= Engaged Buddhism =

Practical application of Buddhist teachings

Engaged Buddhism, also known as socially engaged Buddhism, refers to a Buddhist social movement that emerged in Asia in the 20th century. It is composed of Buddhists who seek to apply Buddhist ethics, insights acquired from meditation practice, and the teachings of the Buddhist dharma to contemporary situations of social, political, environmental, and economic suffering, and injustice.

Modern engaged Buddhism emerged in Vietnam in the 1950s, from the teachings of Thiền Buddhist teacher Thích Nhất Hạnh. It was popularized by the Indian jurist, politician, and social reformer B. R. Ambedkar, who inspired the Dalit Buddhist movement in the 1950s. It has since spread to the Indian subcontinent and the West.

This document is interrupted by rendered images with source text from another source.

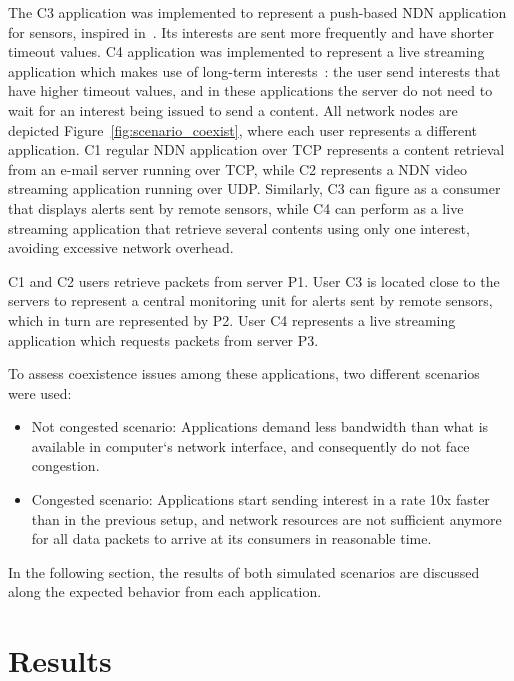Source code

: \documentclass[11pt,conference]{./IEEEtran}
\begin{document}
	The C3 application was implemented to represent a push-based NDN application for sensors, inspired in~\cite{Tsilopoulos11}. Its interests are sent more frequently and have shorter timeout values. C4 application was implemented to represent a live streaming application which makes use of long-term interests~\cite{Yao12}: the user send interests that have higher timeout values, and in these applications the server do not need to wait for an interest being issued to send a content. All network nodes are depicted Figure~\ref{fig:scenario_coexist}, where each user represents a different application. C1 regular NDN application over TCP represents a content retrieval from an e-mail server running over TCP, while C2 represents a NDN video streaming application running over UDP. Similarly, C3 can figure as a consumer that displays alerts sent by remote sensors, while C4 can perform as a live streaming application that retrieve several contents using only one interest, avoiding excessive network overhead. 

	C1 and C2 users retrieve packets from server P1. User C3 is located close to the servers to represent a central monitoring unit for alerts sent by remote sensors, which in turn are represented by P2. User C4 represents a live streaming application which requests packets from server P3. 

	To assess coexistence issues among these applications, two different scenarios were used: 

	\begin{itemize}
		\item Not congested scenario: Applications demand less bandwidth than what is available in computer`s network interface, and consequently do not face congestion.
		
		\item Congested scenario: Applications start sending interest in a rate 10x faster than in the previous setup, and network resources are not sufficient anymore for all data packets to arrive at its consumers in reasonable time. 

	\end{itemize}

	In the following section, the results of both simulated scenarios are discussed along the expected behavior from each application.

	\section{Results}  \label{sec:results}
\end{document}
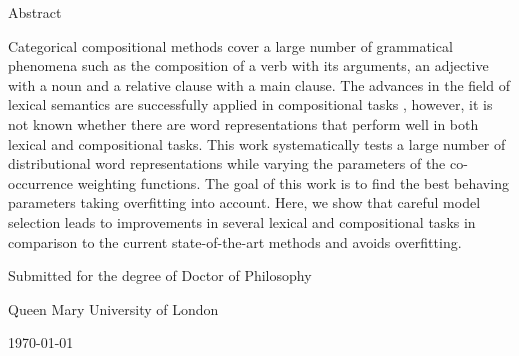 {\Large \headingfont \thetitle}

\vspace{1em}

{\large \headingfont \theauthor}

\vspace{1em}

{\headingfont Abstract}

Categorical compositional methods \cite{DBLP:journals/corr/abs-1003-4394} cover a large number of grammatical phenomena such as the composition of a verb with its arguments, an adjective with a noun and a relative clause with a main clause. The advances in the field of lexical semantics \cite{mikolov2013efficient,baroni-dinu-kruszewski:2014:P14-1,TACL570} are successfully applied in compositional tasks \cite{milajevs-EtAl:2014:EMNLP2014}, however, it is not known whether there are word representations that perform well in both lexical and compositional tasks.
%
This work systematically tests a large number of distributional word representations while varying the parameters of the co-occurrence weighting functions.
The goal of this work is to find the best behaving parameters taking overfitting \cite{lapesa2014large} into account.
%
Here, we show that careful model selection leads to improvements in several lexical and compositional tasks in comparison to the current state-of-the-art methods and avoids overfitting.

\vfill


Submitted for the degree of Doctor of Philosophy

Queen Mary University of London

\today


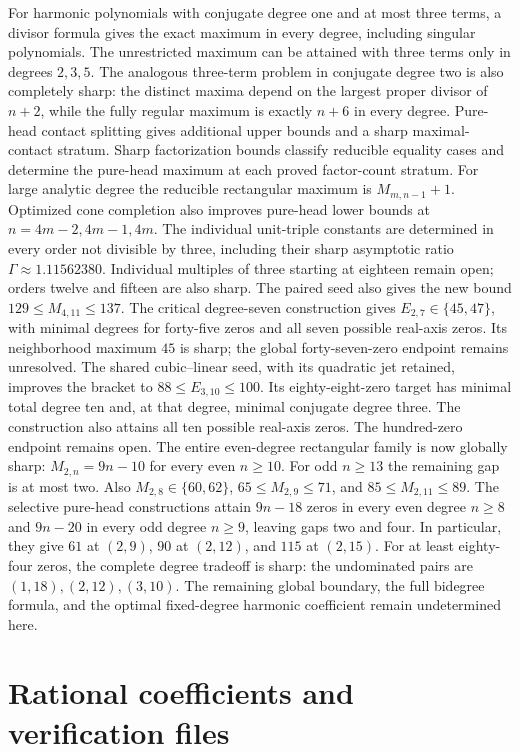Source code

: \documentclass[UTF8,11pt]{ctexart}
\theoremstyle{definition}
\numberwithin{equation}{section}
\begin{document}
\begin{tcolorbox}[breakable,colback=MidnightBlue!4,colframe=MidnightBlue!50,sharp corners,boxrule=.5pt]
For harmonic polynomials with conjugate degree one and at most
three terms, a divisor formula gives the exact maximum in every
degree, including singular polynomials. The unrestricted maximum
can be attained with three terms only in degrees $2,3,5$.
The analogous three-term problem in conjugate degree two is
also completely sharp: the distinct maxima depend on the largest
proper divisor of $n+2$, while the fully regular maximum is
exactly $n+6$ in every degree. Pure-head contact splitting gives
additional upper bounds and a sharp maximal-contact stratum.
Sharp factorization bounds classify reducible equality cases and
determine the pure-head maximum at each proved factor-count stratum.
For large analytic degree the reducible rectangular maximum is
$M_{m,n-1}+1$. Optimized cone completion also improves pure-head
lower bounds at $n=4m-2,4m-1,4m$.
The individual unit-triple constants are determined in every order
not divisible by three, including their sharp asymptotic ratio
$\Gamma\approx1.11562380$. Individual multiples of three starting
at eighteen remain open; orders twelve and fifteen are also sharp.
The paired seed also gives the new bound $129\le M_{4,11}\le137$.
The critical degree-seven construction gives $E_{2,7}\in\{45,47\}$,
with minimal degrees for forty-five zeros and all seven possible
real-axis zeros. Its neighborhood maximum $45$ is sharp;
the global forty-seven-zero endpoint remains unresolved.
The shared cubic--linear seed, with its quadratic jet retained,
improves the bracket to $88\le E_{3,10}\le100$. Its eighty-eight-zero
target has minimal total degree ten and, at that degree, minimal
conjugate degree three. The construction also attains all ten
possible real-axis zeros. The hundred-zero endpoint remains open.
The entire even-degree rectangular family is now globally sharp:
$M_{2,n}=9n-10$ for every even $n\ge10$.
For odd $n\ge13$ the remaining gap is at most two.
Also $M_{2,8}\in\{60,62\}$, $65\le M_{2,9}\le71$,
and $85\le M_{2,11}\le89$.
The selective pure-head constructions attain $9n-18$ zeros
in every even degree $n\ge8$ and $9n-20$ in every odd
degree $n\ge9$, leaving gaps two and four. In particular,
they give $61$ at $(2,9)$, $90$ at $(2,12)$, and $115$ at $(2,15)$.
For at least eighty-four zeros, the complete degree tradeoff
is sharp: the undominated pairs are $(1,18),(2,12),(3,10)$.
The remaining global boundary,
the full bidegree formula,
and the optimal fixed-degree harmonic coefficient remain
undetermined here.
\end{tcolorbox}

\appendix
\section{Rational coefficients and verification files}\label{b:app:coefficients}
\end{document}
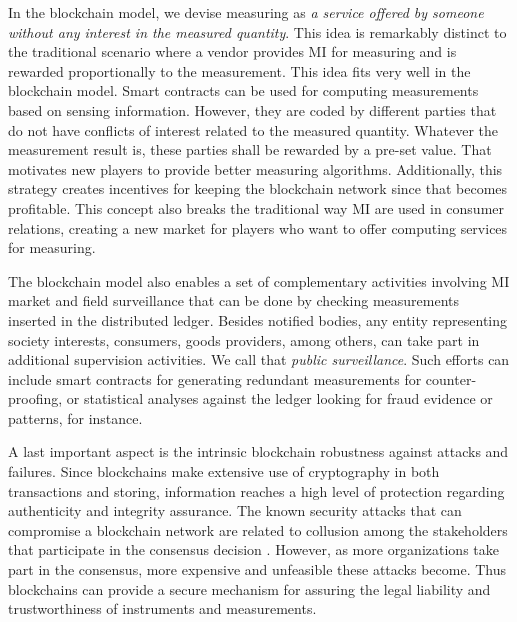 \documentclass[journal]{IEEEtran}
\begin{document}
In the blockchain model, we devise measuring as \emph{a service offered by someone without any interest in the measured quantity}. 
This idea is remarkably distinct to the traditional scenario where a vendor provides MI for measuring and is rewarded proportionally to the measurement. 
This idea fits very well in the blockchain model. 
Smart contracts can be used for computing measurements based on sensing information. 
However, they are coded by different parties that do not have conflicts of interest related to the measured quantity.
Whatever the measurement result is, these parties shall be rewarded by a pre-set value. 
That motivates new players to provide better measuring algorithms.
Additionally, this strategy creates incentives for keeping the blockchain network since that becomes profitable. 
This concept also breaks the traditional way MI are used in consumer relations, creating a new market for players who want to offer computing services for measuring. 

The blockchain model also enables a set of complementary activities involving MI market and field surveillance that can be done by checking measurements inserted in the distributed ledger.
Besides notified bodies, any entity representing society interests, consumers, goods providers, among others, can take part in additional supervision activities.
We call that \emph{public surveillance}.
Such efforts can include smart contracts for generating redundant measurements for counter-proofing, or statistical analyses against the ledger looking for fraud evidence or patterns, for instance.

A last important aspect is the intrinsic blockchain robustness against attacks and failures.
Since blockchains make extensive use of cryptography in both transactions and storing, information reaches a high level of protection regarding authenticity and integrity assurance.
The known security attacks that can compromise a blockchain network are related to collusion among the stakeholders that participate in the consensus decision \cite{karame2016bitcoin}.
However, as more organizations take part in the consensus, more expensive and unfeasible these attacks become.
Thus blockchains can provide a secure mechanism for assuring the legal liability and trustworthiness of instruments and measurements.

\end{document}
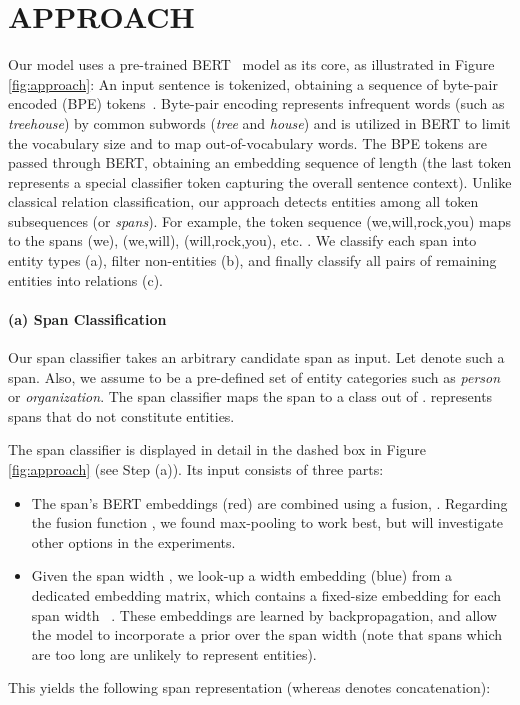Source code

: \documentclass{ecai}
\begin{document}
\section{APPROACH}

Our model uses a pre-trained BERT~\cite{devlin:2018:bert} model as its core, as illustrated in Figure \ref{fig:approach}: 
An input sentence is tokenized, obtaining a sequence of  byte-pair encoded (BPE) tokens~\cite{sennrich:2016:bpe}. Byte-pair encoding represents infrequent words (such as {\it treehouse}) by common subwords ({\it tree} and {\it house}) and is utilized in BERT to limit the vocabulary size and to map out-of-vocabulary words.
The BPE tokens are passed through BERT, obtaining an embedding sequence  of length  (the last token  represents a special classifier token capturing the overall sentence context). Unlike classical relation classification, our approach detects entities among all token subsequences (or {\it spans}). For example, the token sequence (we,will,rock,you) maps to the spans (we), (we,will), (will,rock,you), etc. . 
We classify each span into entity types (a), filter non-entities (b), and finally classify all pairs of remaining entities into relations (c). 

\paragraph{(a) Span Classification} Our span classifier takes an arbitrary candidate span as input. Let  denote such a span.  Also, we assume  to be a pre-defined set of entity categories such as {\it person} or {\it organization}. The span classifier maps the span  to a class out of .  represents spans that do not constitute entities. 

The span classifier is displayed in detail in the dashed box in Figure \ref{fig:approach} (see Step (a)). Its input consists of three parts:
\begin{itemize}
    \item The span's BERT embeddings (red) are combined using a fusion, .
    Regarding the fusion function , we found max-pooling to work best, but will investigate other options in the experiments.
    \item Given the span width , we look-up a width embedding  (blue) from a dedicated embedding matrix, which contains a fixed-size embedding for each span width ~\cite{lee:2017:span_coreference}.
    These embeddings are learned by backpropagation, and allow the model to incorporate a prior over the span width (note that spans which are too long are unlikely to represent entities).
\end{itemize}
This yields the following span representation (whereas  denotes concatenation):
    
\end{document}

During the 1960s, the terms "engaged Buddhism" and "socially engaged Buddhism" were taken up by loosely-connected networks of Buddhists in Asia and the West to describe their adaptation of Buddhist values and ethical conduct to social and political activism. This included a range of non-violent social and political activities such as peacemaking, promotion of human rights, environmental protection, rural development, combatting ethnic violence, opposition to warfare, and support of women's rights. With globalisation and technological advancement, engaged Buddhist organizations and efforts have spread across the globe; an example is the Buddhist Peace Fellowship.

== Origins ==
Vietnamese Thiền Buddhist teacher Thích Nhất Hạnh coined the term "Engaged Buddhism" in his collection of articles, "A Fresh Look at Buddhism". Engaged Buddhism emerged from a need to respond to world crises, particularly the Vietnam War. The term was new, but Buddhism that engages with social and political issues had already occurred throughout the world.

Nhất Hạnh was inspired by the humanistic Buddhism reform movement in China led by Taixu and Yinshun and later propagated in Taiwan by Cheng Yen and Hsing Yun. At first, Nhất Hạnh described the concept by using Literary Chinese, the liturgical language of Vietnamese Buddhism, calling it 入世佛教 (Worldly Buddhism). During the Vietnam War, he and his sangha (spiritual community) responded to the suffering around them, in part by adopting the nonviolence activism techniques of Mahatma Gandhi in India and of Reverend Martin Luther King Jr. in the United States. This work was seen as part of their meditation and mindfulness practice, not as something apart from it.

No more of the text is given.